Chloride Influx of Anion Exchanger 2 Was Modulated by Calcium-Dependent Spinophilin in Submandibular Glands
- Authors
- Lee, Dongun; Lee, Sang A.; Shin, Dong M.; Hong, Jeong H.
- Issue Date
- 19-Jul-2018
- Publisher
- FRONTIERS MEDIA SA
- Keywords
- spinophilin; anion exchanger 2; calcium; fluid secretion; salivary glands
- Citation
- FRONTIERS IN PHYSIOLOGY, v.9
- Journal Title
- FRONTIERS IN PHYSIOLOGY
- Volume
- 9
- URI
- https://scholarworks.bwise.kr/gachon/handle/2020.sw.gachon/3563
- DOI
- 10.3389/fphys.2018.00889
- ISSN
- 1664-042X
- Abstract
- Secretory glands including salivary glands by many hormonal inputs produce and secrete biological fluids determined by variety of ion transporters. Spinophilin is a multifunctional scaffolding protein, which involved in receptor signaling and regulation of anion exchangers AE2 activity. We found that spinophilin expressed in salivary glands. The role of salivary spinophilin on the modulation of chloride/bicarbonate exchange remains unknown.

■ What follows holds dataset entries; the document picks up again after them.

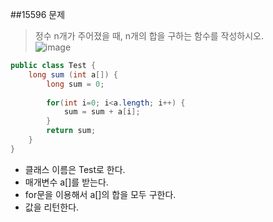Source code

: ##15596
문제   
>정수 n개가 주어졌을 때, n개의 합을 구하는 함수를 작성하시오.   
>![image](https://user-images.githubusercontent.com/70584146/147704747-5defb71b-aa2f-4634-b8ae-5cb5f593b606.png)


```java
public class Test {
	long sum (int a[]) {
		long sum = 0;
		
		for(int i=0; i<a.length; i++) {
			sum = sum + a[i];
		}
		return sum;
	}
}
```
* 클래스 이름은 Test로 한다.
* 매개변수 a[]를 받는다.
* for문을 이용해서 a[]의 합을 모두 구한다.
* 값을 리턴한다.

The spinophilin enhanced AE2 activity and associated with a STE20/SPS1-related kinase and showed an additive effect on the modulation of the activity of AE2. The cholinergic stimulation and subsequent intracellular Ca2+ increase was required for the interaction with AE2 and spinophilin and abrogated the enhanced effect of spinophilin on Cl- transporting activity. Ductal chloride/bicarbonate exchange activity was increased in pretreatment with carbachol. The CaMKII inhibitor KN-93 suppressed the chloride/bicarbonate exchange activity of ducts, suggesting that CaMKII was required for ductal chloride/bicarbonate exchange activity. Additionally, microtubule destabilization by nocodazole attenuated the interaction of AE2 and spinophilin and almost abolished the ductal chloride/bicarbonate exchange activity. The treatment of siRNA-spinophilin on the isolated salivary ducts also reduced the ductal chloride/bicarbonate exchange activity. Therefore, role of salivary spinophilin on AE2 may facilitate the Cl- influx from basolateral in salivary glands in response to cholinergic inputs.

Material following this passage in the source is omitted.